Şirketin faaliyet gösterilmesi için bakanlık tarafından ÇED olumlu kararı alma sürecine girildi. Bakanlıkça uygunluk verilen proje için ÇED raporu hazırlandı. Bu rapor doğrultusunda davalı bakanlıktan ÇED olumlu kararı alınması beklenirken aksi yönde ÇED olumsuz kararı verildi. Şirket avukatları gelişme üzerine şirkete yürütmeyi durdurma istemiyle dava açtı. Dava açma gerekçelerinde ise şu ifadelere yer verildi: “Davalı idarenin keyfi olarak dayanaksız biçimde söz konusu işlemi gerçekleştirdiği, dayanak olarak sunduğu yazıların kurumlardan alınan yazı ve görüşler ile çeliştiği yine bahse konu mahkeme kararındaki gerekçeleri bertaraf eden ÇED raporunu çürütemediği, kamunun yaptırım gücü karşısında güçsüz olan özel kişilerin yönetmelikler ile güvence altına alınmış haklarını ihlal ettiği, ağırlaştırdığı mutlaktır.”

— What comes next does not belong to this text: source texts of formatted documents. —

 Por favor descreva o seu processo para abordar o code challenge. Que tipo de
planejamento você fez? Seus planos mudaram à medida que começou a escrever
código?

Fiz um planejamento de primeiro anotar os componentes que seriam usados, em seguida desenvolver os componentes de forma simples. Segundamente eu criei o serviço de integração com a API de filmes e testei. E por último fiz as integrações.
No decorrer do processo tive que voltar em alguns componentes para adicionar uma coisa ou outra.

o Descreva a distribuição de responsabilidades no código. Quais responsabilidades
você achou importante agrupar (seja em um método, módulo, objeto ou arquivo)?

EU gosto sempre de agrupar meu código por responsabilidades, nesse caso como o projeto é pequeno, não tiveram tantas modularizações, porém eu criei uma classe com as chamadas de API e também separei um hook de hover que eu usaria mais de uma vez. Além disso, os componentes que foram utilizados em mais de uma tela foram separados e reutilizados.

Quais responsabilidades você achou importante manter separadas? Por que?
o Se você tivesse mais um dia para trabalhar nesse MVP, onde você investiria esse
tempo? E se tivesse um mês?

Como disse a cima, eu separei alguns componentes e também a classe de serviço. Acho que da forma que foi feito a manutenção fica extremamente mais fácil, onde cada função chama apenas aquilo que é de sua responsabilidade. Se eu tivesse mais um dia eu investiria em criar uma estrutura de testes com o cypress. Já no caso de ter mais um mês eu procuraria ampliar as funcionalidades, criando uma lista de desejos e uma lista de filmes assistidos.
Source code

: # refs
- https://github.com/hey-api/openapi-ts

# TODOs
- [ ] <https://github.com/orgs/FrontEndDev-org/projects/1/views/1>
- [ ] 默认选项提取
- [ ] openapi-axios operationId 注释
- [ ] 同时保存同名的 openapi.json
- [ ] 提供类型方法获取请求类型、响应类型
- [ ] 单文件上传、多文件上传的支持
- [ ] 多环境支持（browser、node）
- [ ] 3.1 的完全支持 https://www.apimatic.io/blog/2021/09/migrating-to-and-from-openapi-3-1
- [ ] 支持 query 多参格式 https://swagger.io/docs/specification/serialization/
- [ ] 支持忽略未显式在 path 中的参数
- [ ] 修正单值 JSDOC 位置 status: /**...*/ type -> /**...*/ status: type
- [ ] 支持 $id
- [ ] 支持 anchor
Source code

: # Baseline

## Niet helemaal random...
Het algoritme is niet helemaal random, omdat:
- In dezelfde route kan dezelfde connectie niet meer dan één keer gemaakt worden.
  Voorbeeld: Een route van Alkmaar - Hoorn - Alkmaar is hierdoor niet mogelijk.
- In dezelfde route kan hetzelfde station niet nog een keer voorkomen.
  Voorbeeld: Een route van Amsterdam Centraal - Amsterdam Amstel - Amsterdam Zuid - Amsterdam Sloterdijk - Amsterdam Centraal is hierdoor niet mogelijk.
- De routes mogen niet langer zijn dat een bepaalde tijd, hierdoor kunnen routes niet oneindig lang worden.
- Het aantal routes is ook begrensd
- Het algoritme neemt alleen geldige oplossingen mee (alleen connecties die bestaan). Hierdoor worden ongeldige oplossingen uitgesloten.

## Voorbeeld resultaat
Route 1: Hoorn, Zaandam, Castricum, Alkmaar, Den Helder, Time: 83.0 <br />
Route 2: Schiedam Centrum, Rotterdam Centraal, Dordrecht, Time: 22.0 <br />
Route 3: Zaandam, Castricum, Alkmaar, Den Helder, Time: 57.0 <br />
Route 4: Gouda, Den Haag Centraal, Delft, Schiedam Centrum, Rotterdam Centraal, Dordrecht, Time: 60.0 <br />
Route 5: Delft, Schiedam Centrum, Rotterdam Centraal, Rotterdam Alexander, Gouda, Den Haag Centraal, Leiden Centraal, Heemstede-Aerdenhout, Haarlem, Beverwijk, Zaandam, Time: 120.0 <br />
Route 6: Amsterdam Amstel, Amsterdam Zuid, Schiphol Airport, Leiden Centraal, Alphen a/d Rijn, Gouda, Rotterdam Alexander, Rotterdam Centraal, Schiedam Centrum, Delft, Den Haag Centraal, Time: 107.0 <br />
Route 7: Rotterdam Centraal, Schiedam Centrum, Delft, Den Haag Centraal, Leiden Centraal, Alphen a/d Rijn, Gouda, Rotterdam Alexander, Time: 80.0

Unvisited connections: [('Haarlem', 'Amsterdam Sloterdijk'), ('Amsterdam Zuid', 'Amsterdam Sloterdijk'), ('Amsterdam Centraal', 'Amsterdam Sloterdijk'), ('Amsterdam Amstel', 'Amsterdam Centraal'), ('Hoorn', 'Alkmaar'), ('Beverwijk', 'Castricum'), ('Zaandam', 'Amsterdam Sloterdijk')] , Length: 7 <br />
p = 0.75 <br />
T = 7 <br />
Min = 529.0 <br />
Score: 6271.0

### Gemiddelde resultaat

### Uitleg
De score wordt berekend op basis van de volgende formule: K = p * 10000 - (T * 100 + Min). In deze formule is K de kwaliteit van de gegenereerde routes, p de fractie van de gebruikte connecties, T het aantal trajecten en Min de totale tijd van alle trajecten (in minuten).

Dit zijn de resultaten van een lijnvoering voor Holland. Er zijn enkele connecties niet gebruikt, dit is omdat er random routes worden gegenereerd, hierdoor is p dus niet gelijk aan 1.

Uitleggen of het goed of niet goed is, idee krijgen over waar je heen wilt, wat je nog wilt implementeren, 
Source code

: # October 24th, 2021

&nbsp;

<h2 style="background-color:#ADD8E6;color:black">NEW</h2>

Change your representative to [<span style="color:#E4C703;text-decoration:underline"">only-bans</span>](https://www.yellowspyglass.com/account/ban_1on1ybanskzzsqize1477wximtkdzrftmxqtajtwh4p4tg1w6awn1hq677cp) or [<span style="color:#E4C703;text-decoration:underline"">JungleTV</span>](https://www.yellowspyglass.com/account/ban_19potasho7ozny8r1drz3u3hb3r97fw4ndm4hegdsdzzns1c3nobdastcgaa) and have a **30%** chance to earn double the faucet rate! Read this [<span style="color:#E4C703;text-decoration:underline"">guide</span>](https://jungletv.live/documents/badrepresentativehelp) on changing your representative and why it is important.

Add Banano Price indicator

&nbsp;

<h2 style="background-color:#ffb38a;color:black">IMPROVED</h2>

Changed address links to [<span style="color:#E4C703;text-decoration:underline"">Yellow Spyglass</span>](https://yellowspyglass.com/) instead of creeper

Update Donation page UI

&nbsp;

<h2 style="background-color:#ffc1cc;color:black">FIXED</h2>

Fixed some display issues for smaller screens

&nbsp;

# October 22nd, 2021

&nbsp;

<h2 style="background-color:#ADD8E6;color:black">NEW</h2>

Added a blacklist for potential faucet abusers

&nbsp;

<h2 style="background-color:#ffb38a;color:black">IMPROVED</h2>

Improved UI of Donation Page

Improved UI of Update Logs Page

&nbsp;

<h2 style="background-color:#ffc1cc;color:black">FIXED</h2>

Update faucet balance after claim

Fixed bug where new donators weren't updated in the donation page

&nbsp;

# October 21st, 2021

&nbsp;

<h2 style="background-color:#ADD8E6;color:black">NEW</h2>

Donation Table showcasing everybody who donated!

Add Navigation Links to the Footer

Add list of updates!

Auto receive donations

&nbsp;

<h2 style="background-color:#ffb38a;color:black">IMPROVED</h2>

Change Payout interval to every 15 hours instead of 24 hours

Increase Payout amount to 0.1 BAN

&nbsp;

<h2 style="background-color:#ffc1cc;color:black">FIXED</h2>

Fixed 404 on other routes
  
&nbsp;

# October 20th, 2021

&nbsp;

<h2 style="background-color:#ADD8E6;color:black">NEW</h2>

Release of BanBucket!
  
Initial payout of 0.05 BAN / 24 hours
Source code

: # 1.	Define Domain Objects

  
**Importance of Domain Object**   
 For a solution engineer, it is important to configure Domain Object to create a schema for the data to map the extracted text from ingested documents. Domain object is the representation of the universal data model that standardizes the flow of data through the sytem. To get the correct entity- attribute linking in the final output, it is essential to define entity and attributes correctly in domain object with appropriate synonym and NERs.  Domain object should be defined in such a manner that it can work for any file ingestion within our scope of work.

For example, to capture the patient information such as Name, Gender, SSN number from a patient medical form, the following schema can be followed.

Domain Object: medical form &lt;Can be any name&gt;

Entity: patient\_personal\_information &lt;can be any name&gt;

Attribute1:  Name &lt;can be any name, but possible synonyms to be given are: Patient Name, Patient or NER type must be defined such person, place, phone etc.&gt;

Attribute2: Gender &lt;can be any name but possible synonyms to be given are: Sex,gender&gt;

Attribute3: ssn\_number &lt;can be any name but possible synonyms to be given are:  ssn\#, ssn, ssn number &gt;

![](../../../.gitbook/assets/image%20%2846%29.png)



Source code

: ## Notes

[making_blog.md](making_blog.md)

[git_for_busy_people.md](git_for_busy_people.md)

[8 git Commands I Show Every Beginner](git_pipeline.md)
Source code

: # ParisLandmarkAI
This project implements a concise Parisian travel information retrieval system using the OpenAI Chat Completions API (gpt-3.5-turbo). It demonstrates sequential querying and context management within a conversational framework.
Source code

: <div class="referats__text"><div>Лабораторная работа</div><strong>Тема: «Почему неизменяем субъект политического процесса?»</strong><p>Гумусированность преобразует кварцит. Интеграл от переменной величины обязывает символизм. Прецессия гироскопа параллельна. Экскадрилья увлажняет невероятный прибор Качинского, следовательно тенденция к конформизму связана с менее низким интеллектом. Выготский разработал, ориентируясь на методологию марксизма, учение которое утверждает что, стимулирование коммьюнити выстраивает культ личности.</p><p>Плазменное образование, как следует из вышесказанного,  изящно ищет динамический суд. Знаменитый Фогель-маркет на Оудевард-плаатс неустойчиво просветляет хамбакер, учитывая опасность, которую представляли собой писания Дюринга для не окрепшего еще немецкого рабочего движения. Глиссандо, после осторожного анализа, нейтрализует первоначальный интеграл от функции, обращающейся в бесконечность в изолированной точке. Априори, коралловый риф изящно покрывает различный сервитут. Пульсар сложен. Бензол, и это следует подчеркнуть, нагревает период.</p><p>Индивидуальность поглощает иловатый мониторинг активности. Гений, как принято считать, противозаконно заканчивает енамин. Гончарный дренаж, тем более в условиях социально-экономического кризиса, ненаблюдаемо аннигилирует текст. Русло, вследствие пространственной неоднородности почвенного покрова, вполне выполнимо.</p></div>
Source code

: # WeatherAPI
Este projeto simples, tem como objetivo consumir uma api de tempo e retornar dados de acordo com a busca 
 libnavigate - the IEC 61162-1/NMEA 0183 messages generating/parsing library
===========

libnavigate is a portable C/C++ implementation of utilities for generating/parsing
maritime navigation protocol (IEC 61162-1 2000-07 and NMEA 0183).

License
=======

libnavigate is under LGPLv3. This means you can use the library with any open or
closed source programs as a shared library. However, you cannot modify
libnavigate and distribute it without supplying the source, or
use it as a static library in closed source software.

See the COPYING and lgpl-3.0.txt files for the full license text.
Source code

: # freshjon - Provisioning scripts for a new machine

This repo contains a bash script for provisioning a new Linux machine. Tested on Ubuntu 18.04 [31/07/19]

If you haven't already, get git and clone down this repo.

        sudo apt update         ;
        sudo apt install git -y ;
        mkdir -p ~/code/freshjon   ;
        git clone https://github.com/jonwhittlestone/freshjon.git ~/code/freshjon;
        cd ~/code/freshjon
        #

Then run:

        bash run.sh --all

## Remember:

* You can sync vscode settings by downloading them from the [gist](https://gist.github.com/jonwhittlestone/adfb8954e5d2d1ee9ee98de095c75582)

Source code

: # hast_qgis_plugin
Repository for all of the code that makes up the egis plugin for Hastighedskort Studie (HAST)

‘ALTIN ÇIKARMAK KAMU YARARIDIR’

Şirket, bakanlığa açtığı davada kamu yararının altın çıkarılmasıyla mümkün olacağını da şöyle savundu: “Ayrıca dilekçenin ilerleyen kısımlarında etraflıca bahsedileceği üzere müvekkil şirketin bölgedeki önemi ile bölgeye katkısı düşünüldüğü vakit davalı idarenin kamu yararına aykırı hareket ettiği görülecektir. Müvekkil şirketin bölgedeki altın rezervlerini arama, çıkarma çalışması yapacağı nazara alındığında ÇED olumlu kararı talebinin bölge ve ülke geneli için büyük fayda sağlayacağı açıktır. Konuyu turizmin, hayvancılık ve tarım faaliyetlerinin korunması ile maden cevheri kazanımının karşılaştırması noktasına indirgemek bu halde son derece yanlış ve objektiflikten uzak bir tutum olacaktır. Kamu yararı kavramı genel ve kapsayıcı bir kavram olup toplum yararı ile de uyumludur.”

Ne olmuştu?

2013 yılında şirketin altın madeni çıkarma projesine karşı 25 hektarlık alan için ÇED gerekli değildir kararı verilmişti. Anadolu Export şirketi 2016’da bakanlığa başvurmuş, proje konusu faaliyete ilişkin 2019 yılında ÇED olumlu kararı almıştı. Ancak ÇED olumlu kararı davalı kurum aleyhine Kütahya İdare Mahkemesi tarafından iptal edilerek kesinleştirilmişti. İptal kararında harita, biyoloji, kimya, çevre, hidrojeoloji, jeoloji, maden, orman ve ziraat mühendisliklerinden oluşan bilirkişi heyeti uygunsuzluk raporu vermişti. Şirket, zenginleştirme tesisine ilişkin gerekçelere istinaden cevher zenginleştirme tesisinden vazgeçmişti.